Alfredo Casella

Alfredo Casella.
Sull' attivissimo musicista torinese e sulla sua arte di compositore (quella del pianista e del direttore d'orchestra sono meno discusse) fervono da parecchi anni le battaglie critiche. Qui amici ed estimatori ferventi, là feroci avversari.
Rarissimo l'apprezzamento equilibrato e sereno; non rara l'ostentazione agnostica.
Di porre fine alla lotta dei pareri ha tentato lo stesso Casella in un volume dal titolo cabalistico ma dal contenuto assai franco e chiaro. «21+26» è una specie di autobiografia artistica scritta nel 1930 e racchiudente nell'indovinello numerico del frontespizio questo senso: età della ragione (21 anni) più 26 anni di lavoro e di lotte = età presente, 47 anni, e diritto ad una pacata autocritica.
Dal che si rileva per lo meno che Alfredo Casella è nato nel 1883. Iniziò prestissimo lo studio del pianoforte sotto la guida della madre (che fu allieva di Carlo Rossaro) e lo continuò al Conservatorio di Parigi col Diémer, mentre per la composizione fu allievo di Saverio Leroux e di Gabriel Fauré. Diresse nel 1912 concerti al Trocadero, e dal 1912 al 1915 insegnò il pianoforte nello stesso istituto parigino che lo aveva avuto allievo. Tornato in Italia all'inizio della guerra, tenne la cattedra di pianoforte al Conservatorio di Santa Cecilia in Roma dal 1916 al 1923. Fondò la Società Italiana di Musica moderna, allo scopo di favorire la conoscenza dell'arte contemporanea italiana e straniera. Dedicatosi poi esclusivamente alla composizione e alla direzione d'orchestra, ha percorso in questi ultimi anni le principali città d'Europa e d'America come apprezzato direttore e concertista di pianoforte.
Attenendomi alla natura più illustrativa, che critica, di questo volumetto, preferisco lasciare alla parola del Casella stesso (del resto di una esemplare franchezza) il compito di additare le fasi attraversate dalla sua arte. Riassumo quanto posso fedelmente.

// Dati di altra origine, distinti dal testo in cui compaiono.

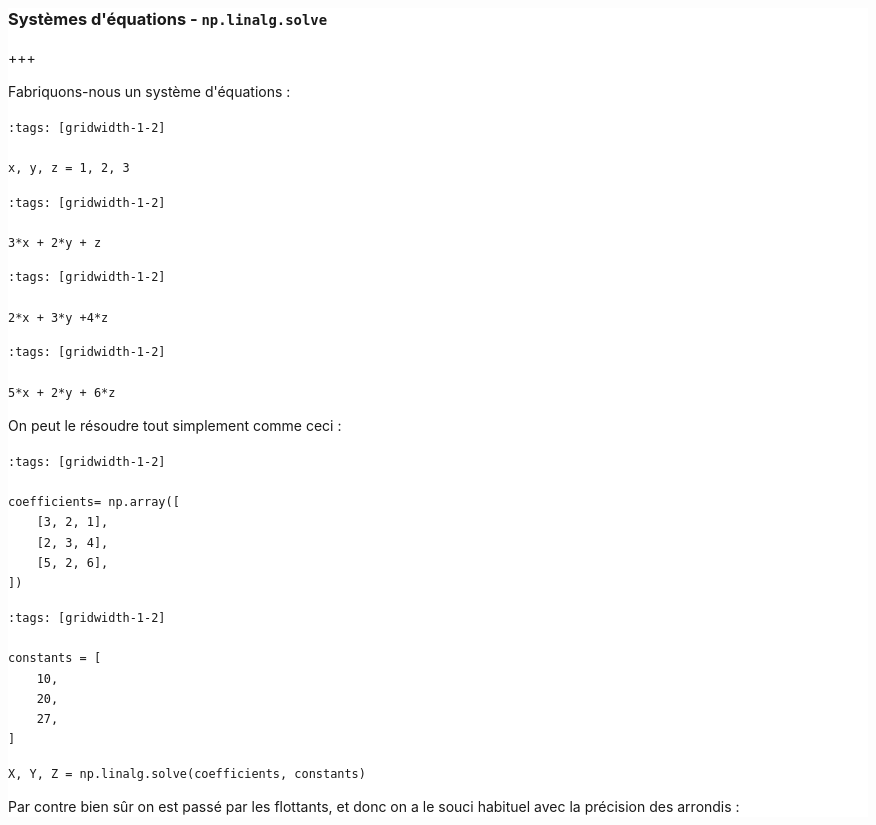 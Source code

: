 ### Systèmes d'équations - `np.linalg.solve`

+++

Fabriquons-nous un système d'équations :

```{code-cell} ipython3
:tags: [gridwidth-1-2]

x, y, z = 1, 2, 3
```

```{code-cell} ipython3
:tags: [gridwidth-1-2]

3*x + 2*y + z
```

```{code-cell} ipython3
:tags: [gridwidth-1-2]

2*x + 3*y +4*z
```

```{code-cell} ipython3
:tags: [gridwidth-1-2]

5*x + 2*y + 6*z
```

On peut le résoudre tout simplement comme ceci :

```{code-cell} ipython3
:tags: [gridwidth-1-2]

coefficients= np.array([
    [3, 2, 1],
    [2, 3, 4],
    [5, 2, 6],
])
```

```{code-cell} ipython3
:tags: [gridwidth-1-2]

constants = [
    10,
    20,
    27,
]
```

```{code-cell} ipython3
X, Y, Z = np.linalg.solve(coefficients, constants)
```

Par contre bien sûr on est passé par les flottants, et donc on a le souci habituel avec la précision des arrondis :
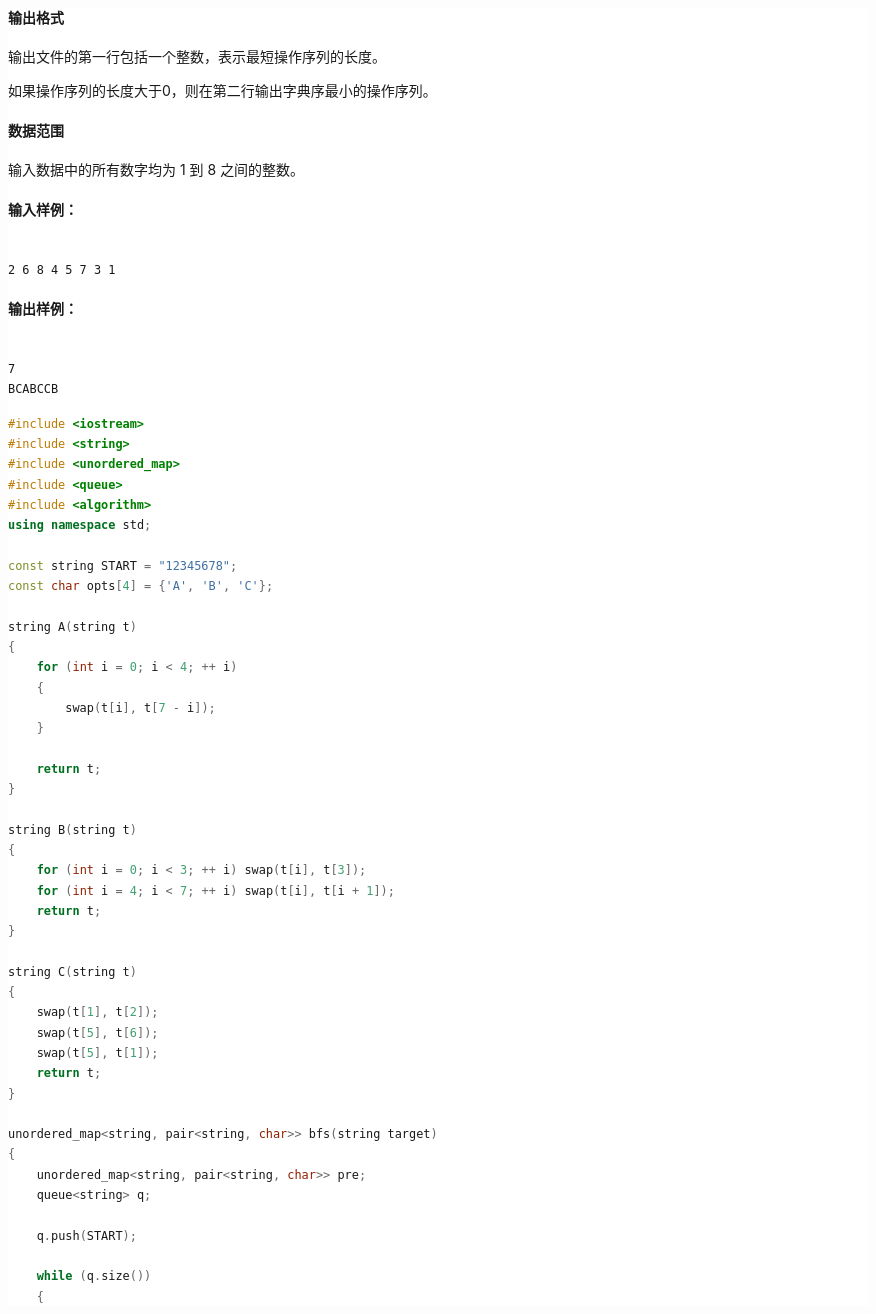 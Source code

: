 <h4>输出格式</h4>

<p>输出文件的第一行包括一个整数，表示最短操作序列的长度。 </p>

<p>如果操作序列的长度大于0，则在第二行输出字典序最小的操作序列。</p>

<h4>数据范围</h4>

输入数据中的所有数字均为 $1$ 到 $8$ 之间的整数。

<h4>输入样例：</h4>

<pre><code>
2 6 8 4 5 7 3 1
</code></pre>

<h4>输出样例：</h4>

<pre><code>
7
BCABCCB
</code></pre>

```cpp
#include <iostream>
#include <string>
#include <unordered_map>
#include <queue>
#include <algorithm>
using namespace std;

const string START = "12345678";
const char opts[4] = {'A', 'B', 'C'};

string A(string t)
{
    for (int i = 0; i < 4; ++ i)
    {
        swap(t[i], t[7 - i]);
    }
    
    return t;
}

string B(string t)
{
    for (int i = 0; i < 3; ++ i) swap(t[i], t[3]);
    for (int i = 4; i < 7; ++ i) swap(t[i], t[i + 1]);
    return t;
}

string C(string t)
{
    swap(t[1], t[2]);
    swap(t[5], t[6]);
    swap(t[5], t[1]);
    return t;
}

unordered_map<string, pair<string, char>> bfs(string target)
{
    unordered_map<string, pair<string, char>> pre;
    queue<string> q;
    
    q.push(START);
    
    while (q.size())
    {
``` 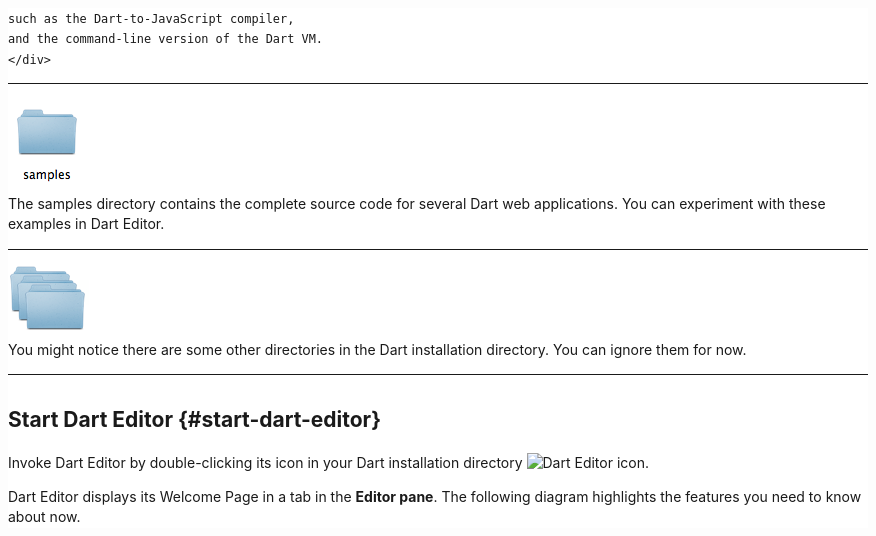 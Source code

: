     such as the Dart-to-JavaScript compiler,
    and the command-line version of the Dart VM.
    </div>
  </div>
  <hr>
  <div class="row">
    <div class="span2">
    <img src="images/samples-directory.png"
         width="81" height="91" alt="samples directory"/>
    </div>
    <div class="span7">
    The samples directory contains the complete source code
    for several Dart web applications.
    You can experiment with
    these examples in Dart Editor.
    </div>
  </div>
  <hr>
  <div class="row">
    <div class="span2">
    <img src="images/and-the-rest.png"
         width="81" height="71" alt="more directories"/>
    </div>
    <div class="span7">
    You might notice there are some other directories
    in the Dart installation directory.
    You can ignore them for now. 
    </div>
  </div>
  <hr>
</div>

## Start Dart Editor {#start-dart-editor}

Invoke Dart Editor by double-clicking its icon
in your Dart installation directory
<img src="/imgs/Dart_Logo_21.png"
     width="21" height="21" alt="Dart Editor icon">.

Dart Editor displays its Welcome Page
in a tab in the **Editor pane**.
The following diagram highlights
the features you need to know about now.
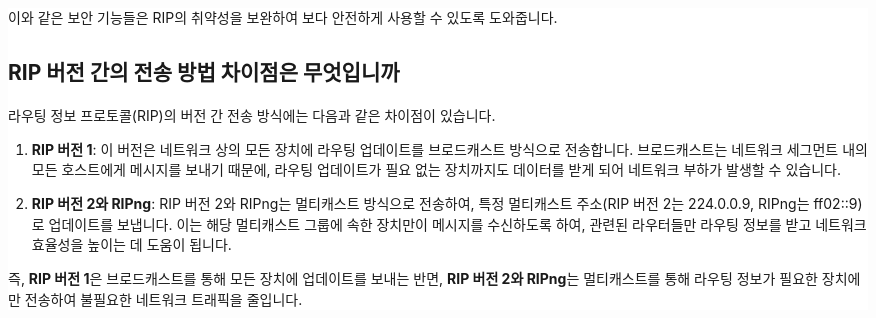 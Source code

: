 이와 같은 보안 기능들은 RIP의 취약성을 보완하여 보다 안전하게 사용할 수 있도록 도와줍니다.

## RIP 버전 간의 전송 방법 차이점은 무엇입니까

라우팅 정보 프로토콜(RIP)의 버전 간 전송 방식에는 다음과 같은 차이점이 있습니다.

1. **RIP 버전 1**: 이 버전은 네트워크 상의 모든 장치에 라우팅 업데이트를 브로드캐스트 방식으로 전송합니다. 브로드캐스트는 네트워크 세그먼트 내의 모든 호스트에게 메시지를 보내기 때문에, 라우팅 업데이트가 필요 없는 장치까지도 데이터를 받게 되어 네트워크 부하가 발생할 수 있습니다.

2. **RIP 버전 2와 RIPng**: RIP 버전 2와 RIPng는 멀티캐스트 방식으로 전송하여, 특정 멀티캐스트 주소(RIP 버전 2는 224.0.0.9, RIPng는 ff02::9)로 업데이트를 보냅니다. 이는 해당 멀티캐스트 그룹에 속한 장치만이 메시지를 수신하도록 하여, 관련된 라우터들만 라우팅 정보를 받고 네트워크 효율성을 높이는 데 도움이 됩니다. 

즉, **RIP 버전 1**은 브로드캐스트를 통해 모든 장치에 업데이트를 보내는 반면, **RIP 버전 2와 RIPng**는 멀티캐스트를 통해 라우팅 정보가 필요한 장치에만 전송하여 불필요한 네트워크 트래픽을 줄입니다.

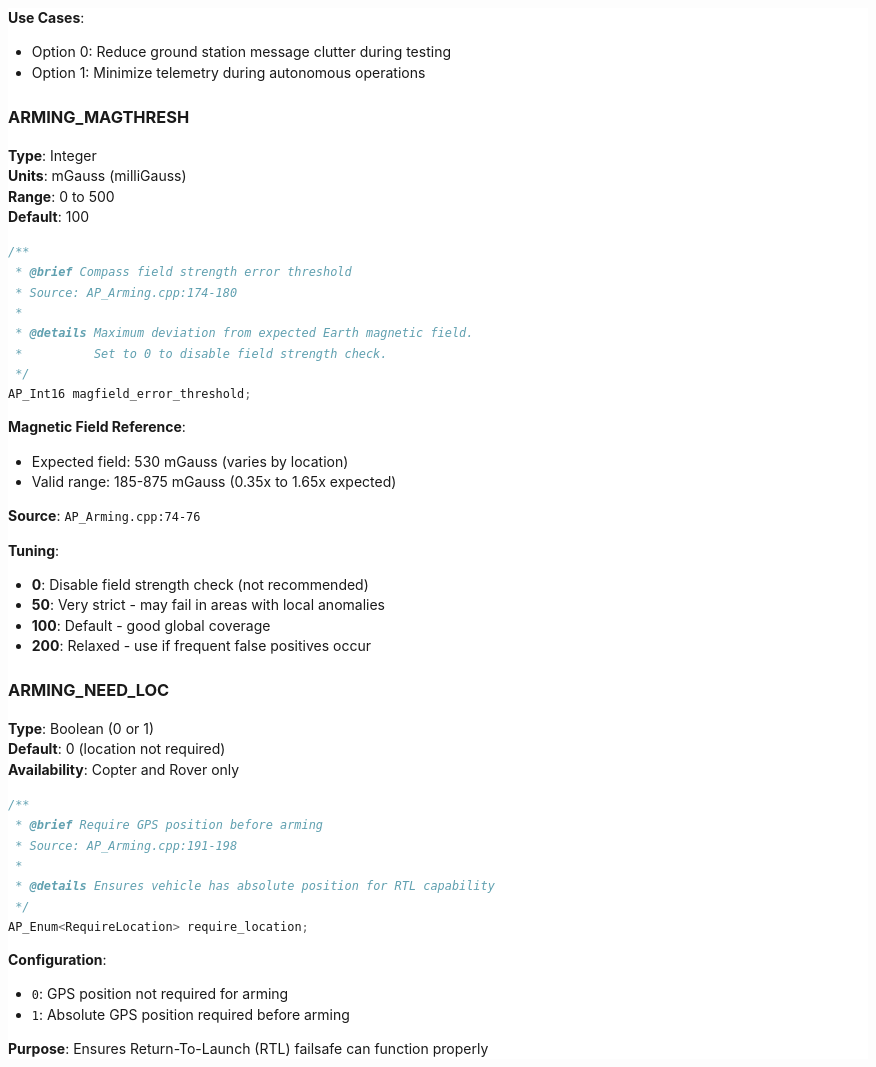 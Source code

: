 **Use Cases**:
- Option 0: Reduce ground station message clutter during testing
- Option 1: Minimize telemetry during autonomous operations

### ARMING_MAGTHRESH

**Type**: Integer  
**Units**: mGauss (milliGauss)  
**Range**: 0 to 500  
**Default**: 100

```cpp
/**
 * @brief Compass field strength error threshold
 * Source: AP_Arming.cpp:174-180
 * 
 * @details Maximum deviation from expected Earth magnetic field.
 *          Set to 0 to disable field strength check.
 */
AP_Int16 magfield_error_threshold;
```

**Magnetic Field Reference**:
- Expected field: 530 mGauss (varies by location)
- Valid range: 185-875 mGauss (0.35x to 1.65x expected)

**Source**: `AP_Arming.cpp:74-76`

**Tuning**:
- **0**: Disable field strength check (not recommended)
- **50**: Very strict - may fail in areas with local anomalies
- **100**: Default - good global coverage
- **200**: Relaxed - use if frequent false positives occur

### ARMING_NEED_LOC

**Type**: Boolean (0 or 1)  
**Default**: 0 (location not required)  
**Availability**: Copter and Rover only

```cpp
/**
 * @brief Require GPS position before arming
 * Source: AP_Arming.cpp:191-198
 * 
 * @details Ensures vehicle has absolute position for RTL capability
 */
AP_Enum<RequireLocation> require_location;
```

**Configuration**:
- `0`: GPS position not required for arming
- `1`: Absolute GPS position required before arming

**Purpose**: Ensures Return-To-Launch (RTL) failsafe can function properly
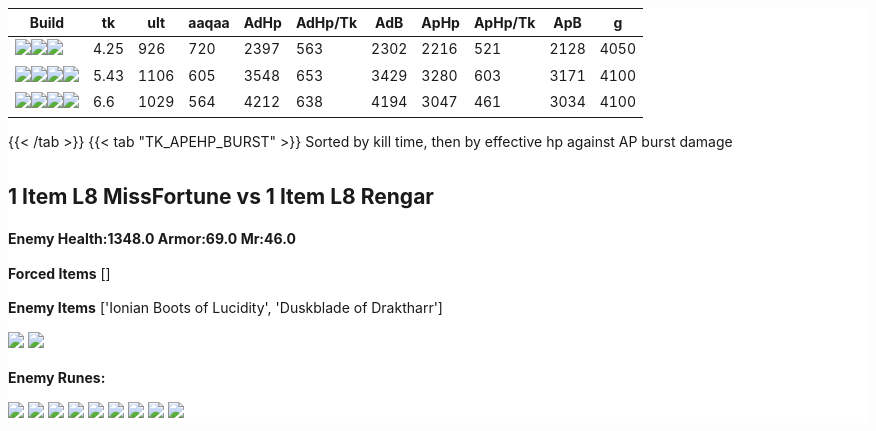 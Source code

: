 



 Build |tk|ult|aaqaa|AdHp|AdHp/Tk|AdB|ApHp|ApHp/Tk|ApB|g
-|-|-|-|-|-|-|-|-|-|-
![](/item/3153.png)![](/item/1001.png)![](/item/1055.png)|4.25|926|720|2397|563|2302|2216|521|2128|4050
![](/item/6673.png)![](/item/1001.png)![](/item/1055.png)![](/item/1036.png)|5.43|1106|605|3548|653|3429|3280|603|3171|4100
![](/item/3026.png)![](/item/1001.png)![](/item/1055.png)![](/item/1036.png)|6.6|1029|564|4212|638|4194|3047|461|3034|4100
{{< /tab >}}
{{< tab "TK_APEHP_BURST" >}}
Sorted by kill time, then by effective hp against AP burst damage
## 1 Item L8 MissFortune vs 1 Item L8 Rengar

**Enemy Health:1348.0 Armor:69.0 Mr:46.0**


**Forced Items** []








**Enemy Items** ['Ionian Boots of Lucidity', 'Duskblade of Draktharr']





![](/item/3158.png)
![](/item/6691.png)



**Enemy Runes:**





![](/Styles/Inspiration/FirstStrike/FirstStrike.png)
![](/Styles/Inspiration/MagicalFootwear/MagicalFootwear.png)
![](/Styles/Inspiration/FuturesMarket/FuturesMarket.png)
![](/Styles/Inspiration/CosmicInsight/CosmicInsight.png)
![](/Styles/Domination/SuddenImpact/SuddenImpact.png)
![](/Styles/Domination/TreasureHunter/TreasureHunter.png)
![](/StatMods/StatModsAdaptiveForceIcon.png)
![](/StatMods/StatModsAdaptiveForceIcon.png)
![](/StatMods/StatModsArmorIcon.png)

Educato nell'ambiente familiare ad un gusto classico e severo con l'esecuzione quasi esclusiva di musiche di Bach, Beethoven, Mozart, Haydn, egli assorbì sin dai primi anni la tendenza alla chiarezza e alla solidità costruttiva. I forti studi tecnici compiuti in Francia e gli influssi precedenti, lo condussero a manifestazioni, come le due Sinfonie, di carattere prevalentemente straussiano e mahleriano, comunque antitetiche a quell'impressionismo debussista allora dilagante in Francia. Poco dopo, acceso di entusiasmo per l'arte di Albeniz tentò qualcosa di simile nel carattere italiano con la Rapsodia Italia, che l'autore giudica come un documento della sua volontà di creare un sinfonismo nazionale, sebbene ancora oscillante, nella tecnica, fra i modelli di Strauss e di Rimsky Korsakoff.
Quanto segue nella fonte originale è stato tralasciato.